Instructions to follow »
The lines to be copied are those below that contain "kappa".
****************
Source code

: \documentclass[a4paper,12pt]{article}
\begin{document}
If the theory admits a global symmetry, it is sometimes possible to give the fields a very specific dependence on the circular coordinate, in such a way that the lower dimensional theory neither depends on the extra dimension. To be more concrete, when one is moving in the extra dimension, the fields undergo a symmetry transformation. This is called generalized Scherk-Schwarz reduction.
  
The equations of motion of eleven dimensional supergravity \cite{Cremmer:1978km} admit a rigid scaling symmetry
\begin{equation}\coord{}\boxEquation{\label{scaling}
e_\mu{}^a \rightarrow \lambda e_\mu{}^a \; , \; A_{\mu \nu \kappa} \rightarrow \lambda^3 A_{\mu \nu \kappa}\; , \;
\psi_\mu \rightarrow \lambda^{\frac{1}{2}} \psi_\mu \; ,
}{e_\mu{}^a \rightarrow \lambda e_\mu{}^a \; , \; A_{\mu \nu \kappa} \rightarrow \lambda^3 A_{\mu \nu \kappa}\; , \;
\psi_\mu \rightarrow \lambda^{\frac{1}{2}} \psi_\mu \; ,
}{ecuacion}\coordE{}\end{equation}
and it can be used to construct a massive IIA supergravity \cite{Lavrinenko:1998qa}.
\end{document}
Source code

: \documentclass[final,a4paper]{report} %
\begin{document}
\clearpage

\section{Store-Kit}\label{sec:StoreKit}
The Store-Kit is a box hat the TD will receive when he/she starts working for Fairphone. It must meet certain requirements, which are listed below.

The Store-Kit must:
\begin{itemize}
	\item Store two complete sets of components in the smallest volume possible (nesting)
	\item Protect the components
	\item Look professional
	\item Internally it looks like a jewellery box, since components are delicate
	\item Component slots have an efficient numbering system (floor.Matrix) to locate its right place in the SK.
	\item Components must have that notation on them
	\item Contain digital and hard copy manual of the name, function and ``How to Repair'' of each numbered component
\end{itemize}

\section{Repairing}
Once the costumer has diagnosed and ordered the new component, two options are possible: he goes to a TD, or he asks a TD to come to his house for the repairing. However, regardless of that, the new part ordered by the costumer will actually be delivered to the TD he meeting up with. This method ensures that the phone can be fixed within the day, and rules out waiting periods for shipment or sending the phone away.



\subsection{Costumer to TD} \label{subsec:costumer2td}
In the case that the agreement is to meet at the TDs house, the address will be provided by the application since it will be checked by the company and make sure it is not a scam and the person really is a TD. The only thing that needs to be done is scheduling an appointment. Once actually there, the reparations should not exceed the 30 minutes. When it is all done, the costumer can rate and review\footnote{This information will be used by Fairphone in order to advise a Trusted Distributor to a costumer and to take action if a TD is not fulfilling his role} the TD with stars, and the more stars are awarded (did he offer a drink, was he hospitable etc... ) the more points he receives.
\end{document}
****************
Result for this exercise »
e_\mu{}^a \rightarrow \lambda e_\mu{}^a \; , \; A_{\mu \nu \kappa} \rightarrow \lambda^3 A_{\mu \nu \kappa}\; , \;
}{e_\mu{}^a \rightarrow \lambda e_\mu{}^a \; , \; A_{\mu \nu \kappa} \rightarrow \lambda^3 A_{\mu \nu \kappa}\; , \;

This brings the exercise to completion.